Para obter a participação das pessoas é preciso ser capaz de fazê-las perceber o quanto sua experiência é importante para ajudar a tomar as melhores decisões político-administrativas.

Em geral, muitas pessoas têm medo de aparecer, de intervir, de participar: têm medo do julgamento dos outros.

Certamente, não se pode pensar que todos possam chegar à participação ativa. Existem técnicas de ativação que preveem a constituição de pequenos grupos de opinião das comunidades. E é preciso aceitar que se forme uma liderança local – geralmente de quem já tem um papel conhecido na comunidade, como um farmacêutico – que, por sua vez, ouve e recolhe a inteligência ativa de toda a comunidade: uma espécie de “sal da terra” que permite transferir os problemas individuais para um plano coletivo e de maior esperança.

Esperança?

Sim, porque há muita desesperança: as pessoas hoje, muitas vezes, não veem alternativas, pensam que nada jamais poderá mudar e, por isso, se fecham em si mesmas.

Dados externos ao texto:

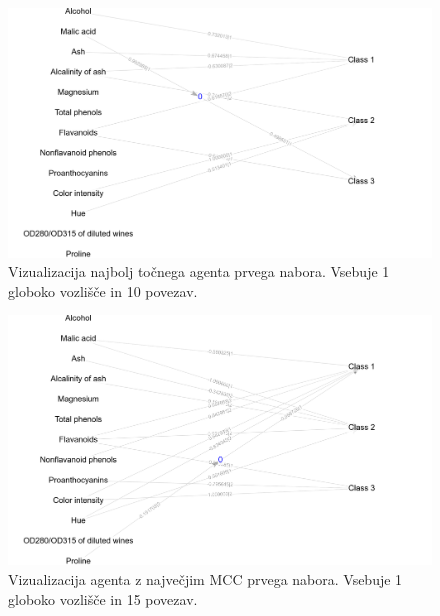 \begin{figure}[H]
    \begin{center}
        \includegraphics[width=13cm]{wine/1/acc_g}
    \end{center}
    \caption{Vizualizacija najbolj točnega agenta prvega nabora. Vsebuje 1 globoko vozlišče in 10 povezav.}
    \label{fig:wine_acc_1_g}
\end{figure}

\begin{figure}[H]
    \begin{center}
        \includegraphics[width=13cm]{wine/1/mcc_g}
    \end{center}
    \caption{Vizualizacija agenta z največjim MCC prvega nabora. Vsebuje 1 globoko vozlišče in 15 povezav.}
    \label{fig:wine_mcc_1_g}
\end{figure}


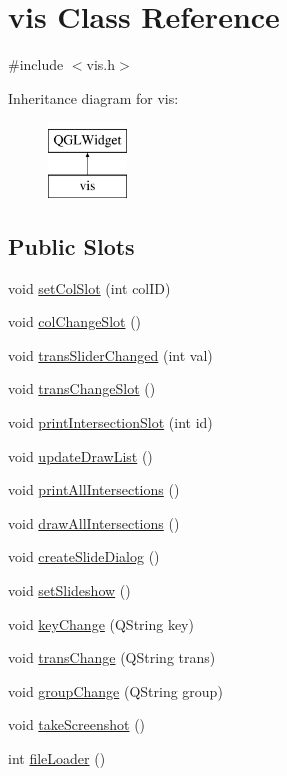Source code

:\hypertarget{classvis}{}\section{vis Class Reference}
\label{classvis}


{\ttfamily \#include $<$vis.\+h$>$}

Inheritance diagram for vis\+:\begin{figure}[H]
\begin{center}
\leavevmode
\includegraphics[height=2.000000cm]{classvis}
\end{center}
\end{figure}
\subsection*{Public Slots}
\begin{DoxyCompactItemize}
\item 
void \mbox{\hyperlink{classvis_a2338a54dfa9091ea6b050b814dc2b679}{set\+Col\+Slot}} (int col\+ID)
\item 
void \mbox{\hyperlink{classvis_ad217326086a9f0cfc1e35df9c7ccf9c0}{col\+Change\+Slot}} ()
\item 
void \mbox{\hyperlink{classvis_aa7568cc4804a9f945f54a4933ced67d0}{trans\+Slider\+Changed}} (int val)
\item 
void \mbox{\hyperlink{classvis_af2c43f4aaebe6ee5047e8eb9e9e8eedd}{trans\+Change\+Slot}} ()
\item 
void \mbox{\hyperlink{classvis_a192e67455047ca991fb29fbd4074c11d}{print\+Intersection\+Slot}} (int id)
\item 
void \mbox{\hyperlink{classvis_afd17774826a24e88c4f2eae14d85c7b4}{update\+Draw\+List}} ()
\item 
void \mbox{\hyperlink{classvis_af09e2926e8e8dfa0eca3d6b2f3946fdd}{print\+All\+Intersections}} ()
\item 
void \mbox{\hyperlink{classvis_aca0a94b8f2256122fc6e004a4d7de6e6}{draw\+All\+Intersections}} ()
\item 
void \mbox{\hyperlink{classvis_a09be90ab62dec1dcf2a72690d254acfb}{create\+Slide\+Dialog}} ()
\item 
void \mbox{\hyperlink{classvis_ae8441d597e876882029ee13b16aa4cc2}{set\+Slideshow}} ()
\item 
void \mbox{\hyperlink{classvis_aac05bc47936f37805e95dc251fd70035}{key\+Change}} (Q\+String key)
\item 
void \mbox{\hyperlink{classvis_a01552b5b750d2c56980b62dc1bc3dac9}{trans\+Change}} (Q\+String trans)
\item 
void \mbox{\hyperlink{classvis_aacae1519b8fc0799f9d3676bd35ab957}{group\+Change}} (Q\+String group)
\item 
void \mbox{\hyperlink{classvis_aa44c7eaf89bd4bc5dbcd75d4e2458ec7}{take\+Screenshot}} ()
\item 
int \mbox{\hyperlink{classvis_a2886cfbc9070b5622347b1c6c87dfe18}{file\+Loader}} ()
\end{DoxyCompactItemize}
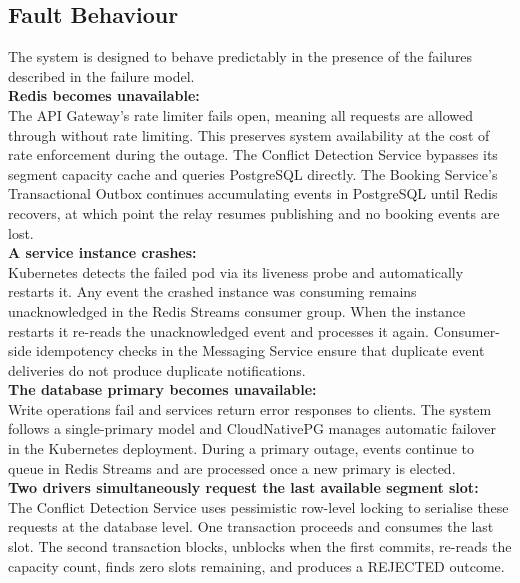 \documentclass{article}
\begin{document}
\subsection{Fault Behaviour}
The system is designed to behave predictably in the presence of the failures described in the failure model.\\

\textbf{Redis becomes unavailable:}\\ The API Gateway's rate limiter fails open, meaning all requests are allowed through without rate limiting. This preserves system availability at the cost of rate enforcement during the outage. The Conflict Detection Service bypasses its segment capacity cache and queries PostgreSQL directly. The Booking Service's Transactional Outbox continues accumulating events in PostgreSQL until Redis recovers, at which point the relay resumes publishing and no booking events are lost.\\

\textbf{A service instance crashes:}\\ Kubernetes detects the failed pod via its liveness probe and automatically restarts it. Any event the crashed instance was consuming remains unacknowledged in the Redis Streams consumer group. When the instance restarts it re-reads the unacknowledged event and processes it again. Consumer-side idempotency checks in the Messaging Service ensure that duplicate event deliveries do not produce duplicate notifications.\\

\textbf{The database primary becomes unavailable:}\\ Write operations fail and services return error responses to clients. The system follows a single-primary model and CloudNativePG manages automatic failover in the Kubernetes deployment. During a primary outage, events continue to queue in Redis Streams and are processed once a new primary is elected.\\

\textbf{Two drivers simultaneously request the last available segment slot:}\\
The Conflict Detection Service uses pessimistic row-level locking to serialise these requests at the database level. One transaction proceeds and consumes the last slot. The second transaction blocks, unblocks when the first commits, re-reads the capacity count, finds zero slots remaining, and produces a REJECTED outcome. \\
\end{document}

Primeira objeção: para fazer isso é preciso tempo. Tempo demais?

As decisões tomadas de cima para baixo provocam reações de oposição e não funcionam no longo prazo, porque não criam confiança no bem comum. Daí o abandono político e a deserção do voto.

O consenso informado e a participação exigem tempo, recursos e investimentos iniciais, mas esse tempo depois economiza mais tempo e mais dinheiro.

Em três meses, com a minha equipe, já conseguimos criar grupos locais capazes de trabalhar segundo esse modelo, chegando sozinhos às soluções.

Aquilo que funciona em nível local pode funcionar também em escala nacional?

Na França, em 2019, o presidente Macron criou a Assembleia dos Cidadãos para a descarbonização, com 150 pessoas escolhidas por amostragem social. Durante nove meses, trabalharam com cientistas e técnicos, com tudo pago pelo Estado.

Produziram um documento completo. Apenas cerca de 15% foi implementado. Mas, insatisfeitos, os 150 criaram por conta própria um comitê nacional que até hoje pressiona o governo. É uma das experiências mais bem-sucedidas de democracia participativa em curso.

O Movimento Laudato si’ pode ambicionar algo desse porte?

É um movimento internacional, pode buscar fundos e formar facilitadores locais. Quando há dois ou três facilitadores em cada comunidade, os próprios políticos passam a entender que as decisões só funcionam com as pessoas, não sobre as pessoas.

Marianella, por que a Laudato si’ é tão importante para a senhora?

Defino-me como agnóstica, mas me apaixonei por essa encíclica, porque ela expressa exatamente aquilo que penso a vida inteira. E isso até me faz duvidar de que o Espírito Santo não exista mesmo.